The New York Times is reporting that Microsoft has made a deal with Universal, which will more than $1 (of the $250 device) to Universal Music. Of that $1 roughly half would go to artists. Universal will also get a portion of the fee charged for purchasing music online via Microsoft. And here is the choice quote:
Universal said it was only fair to receive payment on devices that may be repositories for stolen music.
Remember when music companies want a piece of every blank CD that was sold, using the argument that it could be used to record music illegally? Let me spell it out very clearly, just because a device can be used to break the law doesn’t mean that it should automatically be assumed to do so. We can go on to create many absurd examples using this argument:
- Car manufactures should pay a portion of the sale price of new cars to local police on the basis that a car can be used as an escape vehicle after committing a crime.
- Companies that produce tape decks that can be used to record on to tapes should pay a portion of their sale price to music companies.
- Dell should pay a portion of their computer sales to music companies because they could be used to store music illegally.
- Hard drive manufactures, Internet Service Providers, software companies that write web servers and anyone that had anything to do with spec for TCP/IP will have to pay money to music companies for being involved in technology that could be used to download or store music illegally.
Others have already pointed out why this is a bad precedent for Universal to pursue. If I’ve already paid upfront in the cost of the device money required to recover from illegally downloaded music, then maybe it isn’t illegal anymore because I’ve already paid for it. I’d love to see that one go to court.
“It’s a major change for the industry,” said David Geffen, the entertainment mogul who more than a decade ago sold the record label that bears his name to Universal. “Each of these devices is used to store unpaid-for material. This way, on top of the material people do pay for, the record companies are getting paid on the devices storing the copied music.”
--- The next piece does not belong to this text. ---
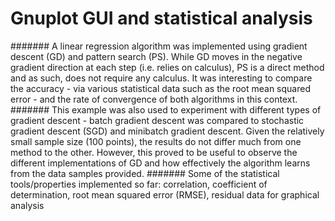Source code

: # Gnuplot GUI and statistical analysis

####### A linear regression algorithm was implemented using gradient descent (GD) and pattern search (PS). While GD moves in the negative gradient direction at each step (i.e. relies on calculus), PS is a direct method and as such, does not require any calculus. It was interesting to compare the accuracy - via various statistical data such as the root mean squared error - and the rate of convergence of both algorithms in this context. 
####### This example was also used to experiment with different types of gradient descent - batch gradient descent was compared to stochastic gradient descent (SGD) and minibatch gradient descent. Given the relatively small sample size (100 points), the results do not differ much from one method to the other. However, this proved to be useful to observe the different implementations of GD and how effectively the algorithm learns from the data samples provided.
####### Some of the statistical tools/properties implemented so far: correlation, coefficient of determination, root mean squared error (RMSE), residual data for graphical analysis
I don’t think anyone likes to be assumed guilty. Are digital music players (DMPs) used to store illegal music? Sure, but that is a far cry from indicating that everyone who has a DMP is storing illegal music on it.
Steve Gordon, an entertainment lawyer, said that Universal was saying, in effect: “Look, we know new technologies are here to stay. We know CDs are like typewriters, and are being replaced. ”
The part that Mr. Gordon left is that they are still clinging to their typewriters with both hands, kicking and screaming.
None of these arguments get to the core of things though:
In addition, the deal may provide leverage for Universal to insist on a cut of future iPod sales when its existing contract with Apple expires next year.
See, I think both Microsoft and Universal are thrilled with this deal. Yes, Microsoft is positively giddy over their new deal with Universal (and others). Why? Because they are trying to change the nature of the game, and they can afford to do so because they’ve got tons of money. This agreement is going to create angst between Apple and Universal, which will either cause Apple to cave in (and make less money) or Universal to be ticked and pull their license all together. At least these are the two results that Microsoft is hoping for. Another option is that nothing will change between Apple and Universal, as result that is more likely if Zune is flop.
Different parameters, but this is not unlike what Microsoft did with Internet Explorer to crush Netscape. By leveraging their existing wealth they are able to make things harder for the competition.
And of course Universal is thrilled because they believe that this is the dawning of a new day, where they will be able to milk money from other companies products. Even if those products never hold a single song from Universal.
UPDATE : Om brings up a good point, the $1 per device is roughly just one more $0.99 song. If charging the equivalent of one more song takes care of the pirating loss then they really should focus on developing more compelling content.
The Times is also running a review of Zune: Trying Out the Zune: IPod It’s Not. Not exactly a glowing review.
TechCrunch has a different take on this.